Caroline Fourest, après avoir dressé un tableau de « l’islam politique » estime « qu’adopter une loi interdisant le port du voile intégral serait faire un cadeau à la propagande intégriste. L’argument de la liberté ne doit pas être utilisé, au risque de la faire passer pour un instrument de lutte contre les libertés individuelles. »

On irait alors « vers une laïcité autoritaire qui produirait plus d’effets pervers que d’effets positifs ».

Rien de ce que je viens de citer ne se trouve dans le rapport

(je ne vous ai pas mis de citation de ma propre intervention, je l'ai déjà publiée en intégralité dans ce Blog)

***

Il s’est donc manifesté diverses conceptions de la laïcité dite « philosophiques », aboutissant à des positions divergentes sur la nécessité d’établir une loi. C’est ce que cache le rapport de la Mission.

La situation n’est pas sans analogie avec la période 1899-1904 dont il a déjà été question dans ce Blog.

Des arguments analogues à ceux de cette époque sont invoqués pour durcir la laïcité française contre une partie de la population. Un engrenage risque de s’instaurer. Mais le cercle de celles et ceux qui, pour des raisons diverses, s’inquiètent ou s’opposent à ce durcissement s’est élargi.

 

 



[1] Au nom de l’Association des Libres penseurs de France, petite association dissidente de la Fédération Nationale de la Libre Pensée, créée en 1995.

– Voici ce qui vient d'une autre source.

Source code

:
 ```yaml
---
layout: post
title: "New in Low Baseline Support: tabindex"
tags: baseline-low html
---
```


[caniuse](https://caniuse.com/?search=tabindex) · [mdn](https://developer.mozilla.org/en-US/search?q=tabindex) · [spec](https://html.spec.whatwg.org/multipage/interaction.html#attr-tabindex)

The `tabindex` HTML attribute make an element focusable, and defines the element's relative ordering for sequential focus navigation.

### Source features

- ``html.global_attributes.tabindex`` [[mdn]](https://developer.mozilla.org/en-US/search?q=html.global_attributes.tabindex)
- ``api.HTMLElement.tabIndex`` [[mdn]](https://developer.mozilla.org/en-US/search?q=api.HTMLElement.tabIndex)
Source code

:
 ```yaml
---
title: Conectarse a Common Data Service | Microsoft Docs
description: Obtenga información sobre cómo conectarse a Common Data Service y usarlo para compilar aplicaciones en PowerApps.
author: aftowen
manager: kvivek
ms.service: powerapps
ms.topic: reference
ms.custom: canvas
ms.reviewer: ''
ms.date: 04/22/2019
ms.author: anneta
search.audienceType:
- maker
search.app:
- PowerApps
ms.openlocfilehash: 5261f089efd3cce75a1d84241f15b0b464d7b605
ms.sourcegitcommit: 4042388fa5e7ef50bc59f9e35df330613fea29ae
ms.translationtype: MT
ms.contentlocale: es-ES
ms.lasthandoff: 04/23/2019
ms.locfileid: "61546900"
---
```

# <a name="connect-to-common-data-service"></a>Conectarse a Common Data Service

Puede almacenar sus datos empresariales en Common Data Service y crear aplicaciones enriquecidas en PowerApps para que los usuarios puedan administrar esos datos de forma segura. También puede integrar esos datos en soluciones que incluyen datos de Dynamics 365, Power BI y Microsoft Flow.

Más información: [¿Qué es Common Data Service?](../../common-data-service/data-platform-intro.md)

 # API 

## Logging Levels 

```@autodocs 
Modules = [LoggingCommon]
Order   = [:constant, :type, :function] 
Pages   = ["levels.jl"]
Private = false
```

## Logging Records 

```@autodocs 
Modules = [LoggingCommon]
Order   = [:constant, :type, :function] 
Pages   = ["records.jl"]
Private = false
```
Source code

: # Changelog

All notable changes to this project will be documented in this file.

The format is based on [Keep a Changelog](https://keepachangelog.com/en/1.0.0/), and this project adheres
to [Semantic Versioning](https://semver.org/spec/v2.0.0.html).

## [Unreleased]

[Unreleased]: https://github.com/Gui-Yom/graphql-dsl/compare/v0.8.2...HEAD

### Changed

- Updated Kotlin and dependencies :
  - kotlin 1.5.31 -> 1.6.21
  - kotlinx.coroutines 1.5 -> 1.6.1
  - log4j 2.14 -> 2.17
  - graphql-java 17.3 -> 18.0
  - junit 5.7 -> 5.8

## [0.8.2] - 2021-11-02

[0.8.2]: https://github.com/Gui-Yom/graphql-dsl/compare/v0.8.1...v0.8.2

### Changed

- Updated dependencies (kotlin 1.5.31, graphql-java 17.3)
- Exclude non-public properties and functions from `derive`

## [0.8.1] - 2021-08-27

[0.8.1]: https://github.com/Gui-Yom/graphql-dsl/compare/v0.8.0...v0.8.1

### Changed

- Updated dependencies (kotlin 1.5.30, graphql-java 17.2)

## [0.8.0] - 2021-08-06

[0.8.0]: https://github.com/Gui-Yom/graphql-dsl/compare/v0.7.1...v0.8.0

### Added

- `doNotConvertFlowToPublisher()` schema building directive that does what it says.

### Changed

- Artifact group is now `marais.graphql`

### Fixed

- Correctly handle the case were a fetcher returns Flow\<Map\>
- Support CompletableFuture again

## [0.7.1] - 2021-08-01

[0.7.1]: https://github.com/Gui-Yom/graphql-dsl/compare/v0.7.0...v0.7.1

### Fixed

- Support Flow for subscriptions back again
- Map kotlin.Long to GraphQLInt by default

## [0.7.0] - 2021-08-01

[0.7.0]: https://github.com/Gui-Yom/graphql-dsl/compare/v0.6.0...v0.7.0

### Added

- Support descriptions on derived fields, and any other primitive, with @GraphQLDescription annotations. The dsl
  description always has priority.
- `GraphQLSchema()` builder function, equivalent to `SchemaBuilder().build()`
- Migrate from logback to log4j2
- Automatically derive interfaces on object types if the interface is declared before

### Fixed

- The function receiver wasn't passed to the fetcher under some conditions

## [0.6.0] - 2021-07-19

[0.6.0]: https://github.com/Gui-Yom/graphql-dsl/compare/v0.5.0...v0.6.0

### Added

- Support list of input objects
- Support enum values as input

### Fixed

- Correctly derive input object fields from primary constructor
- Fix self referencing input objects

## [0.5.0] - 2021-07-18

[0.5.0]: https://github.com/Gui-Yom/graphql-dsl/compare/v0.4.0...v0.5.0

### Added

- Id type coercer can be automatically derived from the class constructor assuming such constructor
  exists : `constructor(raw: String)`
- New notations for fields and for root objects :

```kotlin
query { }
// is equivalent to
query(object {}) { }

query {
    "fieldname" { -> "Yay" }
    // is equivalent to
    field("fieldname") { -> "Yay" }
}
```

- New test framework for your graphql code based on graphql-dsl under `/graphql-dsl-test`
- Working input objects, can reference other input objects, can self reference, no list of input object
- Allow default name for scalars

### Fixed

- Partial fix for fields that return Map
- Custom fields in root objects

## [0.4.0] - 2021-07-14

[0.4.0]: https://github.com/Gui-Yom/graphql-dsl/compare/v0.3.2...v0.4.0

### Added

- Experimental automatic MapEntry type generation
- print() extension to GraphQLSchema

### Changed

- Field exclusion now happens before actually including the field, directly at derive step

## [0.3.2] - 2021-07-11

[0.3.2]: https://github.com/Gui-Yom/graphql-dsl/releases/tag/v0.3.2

[2] Et vice président de l’Observatoire international de la laïcité contre les dérives communautaires

[3] « Il faut tout refuser aux juifs comme nation et tous leur accorder comme individus. »

[4] Cette dernière association disant « clairement non » à une interdiction au nom de la laïcité, tout en se prononçant pour une loi d’interdiction car « le voile intégral est le symbole intolérable de la soumission des femmes ».

[5] Le « principe de laïcité » apparaît là, avant tout comme un principe de neutralité.